There is an ancient alchemy that exists between mushrooms and cacao. Both have been used in ancient healing traditions, and both have sacred and divine connotations. And their names reflect it: Cacao, Food of the Gods, and mushrooms, Flesh of the Gods.
The Aztecs held cacao in the highest esteem and a bitter beverage was commonly made from the plant for use in ritual and religious ceremony.
The Nahuatl language offers insight into other sacred foods that were used in ceremony, such as the teonanacatl mushroom, which translates to “flesh of the gods.” A fungus of divine status, the teonanacatl mushroom refers to Psilocybe mexicana, a psychedelic mushroom also found native to Mesoamerica. It is well documented that these consciousness-expanding mushrooms were consumed together with cacao in ritual. The food of the gods nourishing the divine communion with the flesh of the gods.
Study of these ancient Mesoamerican cultures reveals that cacao has an established history of being consumed in combination with other ritualistic foods, especially psychoactive plants and fungi. In magic mushroom ceremonies, the Aztecs would combine teonanacatl with cacao to be served as a mushroom-cacao mixed beverage. In other cases, the mushrooms were eaten alone and followed by cacao drinks in order to further heighten the psychoactive effects.
It was thought that the qualities found in cacao potentiate and guide the spirit of the mushroom experience. The synergistic effects of cacao and mushrooms have become a classic pairing, thousands of years old.
While our recipe below contains non-psychoactive medicinal mushrooms, we still opt for a chocolate-based delivery system for our fungi. Yum!

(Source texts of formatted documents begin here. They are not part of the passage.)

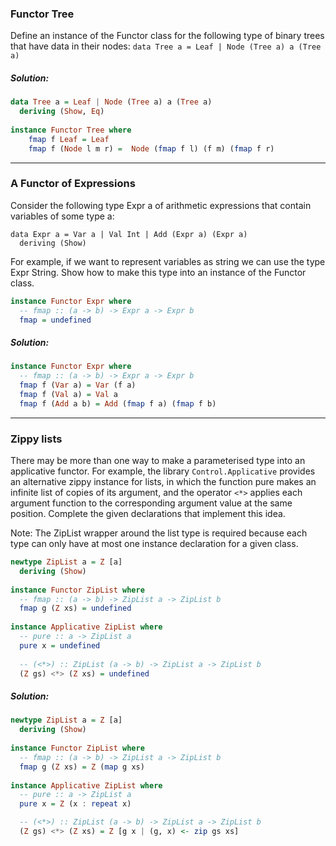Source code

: ### Functor Tree
Define an instance of the Functor class for the following type of binary trees that have data in their nodes:
```data Tree a = Leaf | Node (Tree a) a (Tree a)```

##### Solution:
```haskell
data Tree a = Leaf | Node (Tree a) a (Tree a)
  deriving (Show, Eq)
  
instance Functor Tree where
    fmap f Leaf = Leaf
    fmap f (Node l m r) =  Node (fmap f l) (f m) (fmap f r)
```

________________________________________________________________________________________________________________________________________________________

### A Functor of Expressions

Consider the following type Expr a of arithmetic expressions that contain variables of some type a:
```
data Expr a = Var a | Val Int | Add (Expr a) (Expr a)
  deriving (Show)
```
For example, if we want to represent variables as string we can use the type Expr String. Show how to make this type into an instance of the Functor class.
```haskell
instance Functor Expr where
  -- fmap :: (a -> b) -> Expr a -> Expr b
  fmap = undefined
```

##### Solution:
```haskell
instance Functor Expr where
  -- fmap :: (a -> b) -> Expr a -> Expr b
  fmap f (Var a) = Var (f a)
  fmap f (Val a) = Val a
  fmap f (Add a b) = Add (fmap f a) (fmap f b)
```

________________________________________________________________________________________________________________________________________________________

### Zippy lists

There may be more than one way to make a parameterised type into an applicative functor. 
For example, the library ```Control.Applicative``` provides an alternative zippy instance for lists, in which the function pure makes an infinite list of copies of its argument, and the operator ```<*>``` applies each argument function to the corresponding argument value at the same position. 
Complete the given declarations that implement this idea.  

Note: The ZipList wrapper around the list type is required because each type can only have at most one instance declaration for a given class.

```haskell
newtype ZipList a = Z [a]
  deriving (Show)
  
instance Functor ZipList where
  -- fmap :: (a -> b) -> ZipList a -> ZipList b
  fmap g (Z xs) = undefined
  
instance Applicative ZipList where
  -- pure :: a -> ZipList a
  pure x = undefined
  
  -- (<*>) :: ZipList (a -> b) -> ZipList a -> ZipList b
  (Z gs) <*> (Z xs) = undefined
  ```

##### Solution:
```haskell
newtype ZipList a = Z [a]
  deriving (Show)
  
instance Functor ZipList where
  -- fmap :: (a -> b) -> ZipList a -> ZipList b
  fmap g (Z xs) = Z (map g xs)
  
instance Applicative ZipList where
  -- pure :: a -> ZipList a
  pure x = Z (x : repeat x)

  -- (<*>) :: ZipList (a -> b) -> ZipList a -> ZipList b
  (Z gs) <*> (Z xs) = Z [g x | (g, x) <- zip gs xs]
```

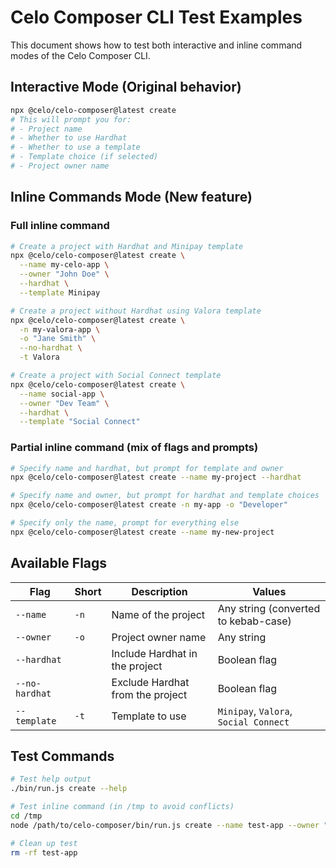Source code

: # Celo Composer CLI Test Examples

This document shows how to test both interactive and inline command modes of the Celo Composer CLI.

## Interactive Mode (Original behavior)

```bash
npx @celo/celo-composer@latest create
# This will prompt you for:
# - Project name
# - Whether to use Hardhat
# - Whether to use a template
# - Template choice (if selected)
# - Project owner name
```

## Inline Commands Mode (New feature)

### Full inline command

```bash
# Create a project with Hardhat and Minipay template
npx @celo/celo-composer@latest create \
  --name my-celo-app \
  --owner "John Doe" \
  --hardhat \
  --template Minipay

# Create a project without Hardhat using Valora template
npx @celo/celo-composer@latest create \
  -n my-valora-app \
  -o "Jane Smith" \
  --no-hardhat \
  -t Valora

# Create a project with Social Connect template
npx @celo/celo-composer@latest create \
  --name social-app \
  --owner "Dev Team" \
  --hardhat \
  --template "Social Connect"
```

### Partial inline command (mix of flags and prompts)

```bash
# Specify name and hardhat, but prompt for template and owner
npx @celo/celo-composer@latest create --name my-project --hardhat

# Specify name and owner, but prompt for hardhat and template choices
npx @celo/celo-composer@latest create -n my-app -o "Developer"

# Specify only the name, prompt for everything else
npx @celo/celo-composer@latest create --name my-new-project
```

## Available Flags

| Flag           | Short | Description                      | Values                                |
| -------------- | ----- | -------------------------------- | ------------------------------------- |
| `--name`       | `-n`  | Name of the project              | Any string (converted to kebab-case)  |
| `--owner`      | `-o`  | Project owner name               | Any string                            |
| `--hardhat`    |       | Include Hardhat in the project   | Boolean flag                          |
| `--no-hardhat` |       | Exclude Hardhat from the project | Boolean flag                          |
| `--template`   | `-t`  | Template to use                  | `Minipay`, `Valora`, `Social Connect` |

## Test Commands

```bash
# Test help output
./bin/run.js create --help

# Test inline command (in /tmp to avoid conflicts)
cd /tmp
node /path/to/celo-composer/bin/run.js create --name test-app --owner "Test User" --no-hardhat --template Minipay

# Clean up test
rm -rf test-app
```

The process of tempering helps the chocolate to set up firmly so it will snap when bitten into or broken. This process will also help give the final product a glossy sheen and bring out the flavors. It’s a bit more labour intensive but we love the end product. We encourage you to explore with ingredients, spices, and mushroom varieties.
- 1/2 cup cacao powder
- 3/4 cup cacao butter, melted
- 1/4 cup Forest Juice maple syrup
- 10 ml 11:11 tincture, or any mushrooms of choice
- 1 1/2 tsp. vanilla extract
- 1 tsp cinnamon
- Pinch of cayenne
- Pinch of salt
- Chocolate Molds (unless you are making a bark, which you could lay flat on a baking sheet)
- Food thermometer
- Saucepan and mixing bowl to create double boiler
- Wash and dry any molds you will use for your chocolates
- Prepare your double boiler: fill a saucepan with water, less than halfway full, and place on the stove on high until it starts to boil. Find a dry mixing bowl and place over the saucepan once the water is boiling. The water should not be hitting the top of the mixing bowl and it should be only the steam that is heating the mixing bowl
- Place cacao butter and cacao powder in a clean, dry bowl over the heat source to melt
- Remember the bowl of cacao should not be directly touching the heat, but rather be suspended above hot water, to be gradually melted by the steam
- Stir cacao butter and powder with a whisk
- As the cacao butter and paste melt together, take the temperature of the melted paste. Bring the temperature up to 115° (46° celsius)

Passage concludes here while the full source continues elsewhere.